__Data for review__
=-=-=
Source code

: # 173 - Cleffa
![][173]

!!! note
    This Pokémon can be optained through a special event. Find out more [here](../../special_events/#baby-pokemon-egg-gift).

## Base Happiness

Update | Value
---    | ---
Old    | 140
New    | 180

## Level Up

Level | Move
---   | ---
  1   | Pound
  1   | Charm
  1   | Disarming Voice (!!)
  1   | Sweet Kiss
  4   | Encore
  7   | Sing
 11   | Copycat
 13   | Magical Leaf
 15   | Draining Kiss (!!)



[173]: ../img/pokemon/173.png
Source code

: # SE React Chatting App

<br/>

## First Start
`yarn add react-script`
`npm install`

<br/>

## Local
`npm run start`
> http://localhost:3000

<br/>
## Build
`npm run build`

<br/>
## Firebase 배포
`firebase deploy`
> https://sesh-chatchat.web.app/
=-=-=
__Instructions for the task__
Print the whole listing again, exactly.

__Response below__
Source code

: # 173 - Cleffa
![][173]

!!! note
    This Pokémon can be optained through a special event. Find out more [here](../../special_events/#baby-pokemon-egg-gift).

## Base Happiness

Update | Value
---    | ---
Old    | 140
New    | 180

## Level Up

Level | Move
---   | ---
  1   | Pound
  1   | Charm
  1   | Disarming Voice (!!)
  1   | Sweet Kiss
  4   | Encore
  7   | Sing
 11   | Copycat
 13   | Magical Leaf
 15   | Draining Kiss (!!)



[173]: ../img/pokemon/173.png
Source code

: # SE React Chatting App

<br/>

## First Start
`yarn add react-script`
`npm install`

<br/>

## Local
`npm run start`
> http://localhost:3000

<br/>
## Build
`npm run build`

<br/>
## Firebase 배포
`firebase deploy`
> https://sesh-chatchat.web.app/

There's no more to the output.